LinuxLists.cc - [PATCH] vfio: remove useless judgement

2022-06-27 04:45:11

Subject: [PATCH] vfio: remove useless judgement

From: Li Zhe <[email protected]>

In function vfio_dma_do_unmap(), we currently prevent process to unmap
vfio dma region whose mm_struct is different from the vfio_dma->task.
In our virtual machine scenario which is using kvm and qemu, this
judgement stops us from liveupgrading our qemu, which uses fork() &&
exec() to load the new binary but the new process cannot do the
VFIO_IOMMU_UNMAP_DMA action during vm exit because of this judgement.

This judgement is added in commit 8f0d5bb95f76 ("vfio iommu type1: Add
task structure to vfio_dma") for the security reason.
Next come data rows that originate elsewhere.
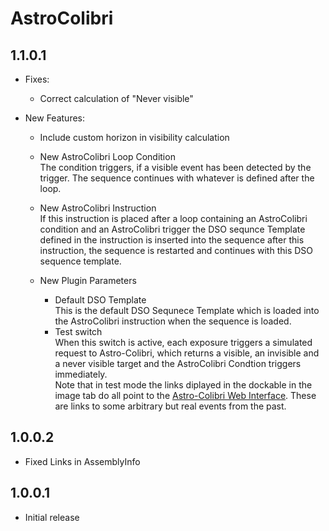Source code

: ﻿# AstroColibri

## 1.1.0.1
- Fixes:
	- Correct calculation of "Never visible"

- New Features:
	- Include custom horizon in visibility calculation

	- New AstroColibri Loop Condition  
	  The condition triggers, if a visible event has been detected by the trigger. 
	  The sequence continues with whatever is defined after the loop.

	- New AstroColibri Instruction  
	  If this instruction is placed after a loop containing an AstroColibri condition and an AstroColibri trigger the DSO sequnce Template defined in the instruction is inserted into the sequence after this instruction, the sequence is restarted and continues with this DSO sequence template.

	- New Plugin Parameters  
		- Default DSO Template  
		This is the default DSO Sequnece Template which is loaded into the AstroColibri instruction when the sequence is loaded.
		- Test switch  
		When this switch is active, each exposure triggers a simulated request to Astro-Colibri, which returns a visible, an invisible and a never visible target and the AstroColibri Condtion triggers immediately.  
		Note that in test mode the links diplayed in the dockable in the image tab do all point to the [Astro-Colibri Web Interface](https://astro-colibri.com/). These are links to some arbitrary but real events from the past.
	
		
		
## 1.0.0.2
- Fixed Links in AssemblyInfo

## 1.0.0.1
- Initial release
But it seems that
no other task who has no family relationship with old and new process
can get the same vfio_dma struct here for the reason of resource
isolation. So this patch delete it.

Signed-off-by: Li Zhe <[email protected]>
Reviewed-by: Jason Gunthorpe <[email protected]>
---
drivers/vfio/vfio_iommu_type1.c | 6 ------
1 file changed, 6 deletions(-)

diff --git a/drivers/vfio/vfio_iommu_type1.c b/drivers/vfio/vfio_iommu_type1.c
index c13b9290e357..a8ff00dad834 100644
--- a/drivers/vfio/vfio_iommu_type1.c
+++ b/drivers/vfio/vfio_iommu_type1.c
@@ -1377,12 +1377,6 @@ static int vfio_dma_do_unmap(struct vfio_iommu *iommu,

if (!iommu->v2 && iova > dma->iova)
break;
- /*
- * Task with same address space who mapped this iova range is
- * allowed to unmap the iova range.
- */
- if (dma->task->mm != current->mm)
- break;

if (invalidate_vaddr) {
if (dma->vaddr_invalid) {
--
2.20.1

2022-06-27 22:37:27

by Alex Williamson

[permalink] [raw]

Subject: Re: [PATCH] vfio: remove useless judgement

Hey Steve, how did you get around this for cpr or is this a gap?
Thanks,

Alex

On Mon, 27 Jun 2022 11:51:09 +0800
[email protected] wrote:

> From: Li Zhe <[email protected]>
>
> In function vfio_dma_do_unmap(), we currently prevent process to unmap
> vfio dma region whose mm_struct is different from the vfio_dma->task.
> In our virtual machine scenario which is using kvm and qemu, this
> judgement stops us from liveupgrading our qemu, which uses fork() &&
> exec() to load the new binary but the new process cannot do the
> VFIO_IOMMU_UNMAP_DMA action during vm exit because of this judgement.
>
> This judgement is added in commit 8f0d5bb95f76 ("vfio iommu type1: Add
> task structure to vfio_dma") for the security reason. But it seems that
> no other task who has no family relationship with old and new process
> can get the same vfio_dma struct here for the reason of resource
> isolation. So this patch delete it.
>
> Signed-off-by: Li Zhe <[email protected]>
> Reviewed-by: Jason Gunthorpe <[email protected]>
> ---
> drivers/vfio/vfio_iommu_type1.c | 6 ------
> 1 file changed, 6 deletions(-)
>
> diff --git a/drivers/vfio/vfio_iommu_type1.c b/drivers/vfio/vfio_iommu_type1.c
> index c13b9290e357..a8ff00dad834 100644
> --- a/drivers/vfio/vfio_iommu_type1.c
> +++ b/drivers/vfio/vfio_iommu_type1.c
> @@ -1377,12 +1377,6 @@ static int vfio_dma_do_unmap(struct vfio_iommu *iommu,
>
> if (!iommu->v2 && iova > dma->iova)
> break;
> - /*
> - * Task with same address space who mapped this iova range is
> - * allowed to unmap the iova range.
> - */
> - if (dma->task->mm != current->mm)
> - break;
>
> if (invalidate_vaddr) {
> if (dma->vaddr_invalid) {

2022-06-28 12:50:50

by Steven Sistare

[permalink] [raw]

Subject: Re: [PATCH] vfio: remove useless judgement

For cpr, old qemu directly exec's new qemu, so task does not change.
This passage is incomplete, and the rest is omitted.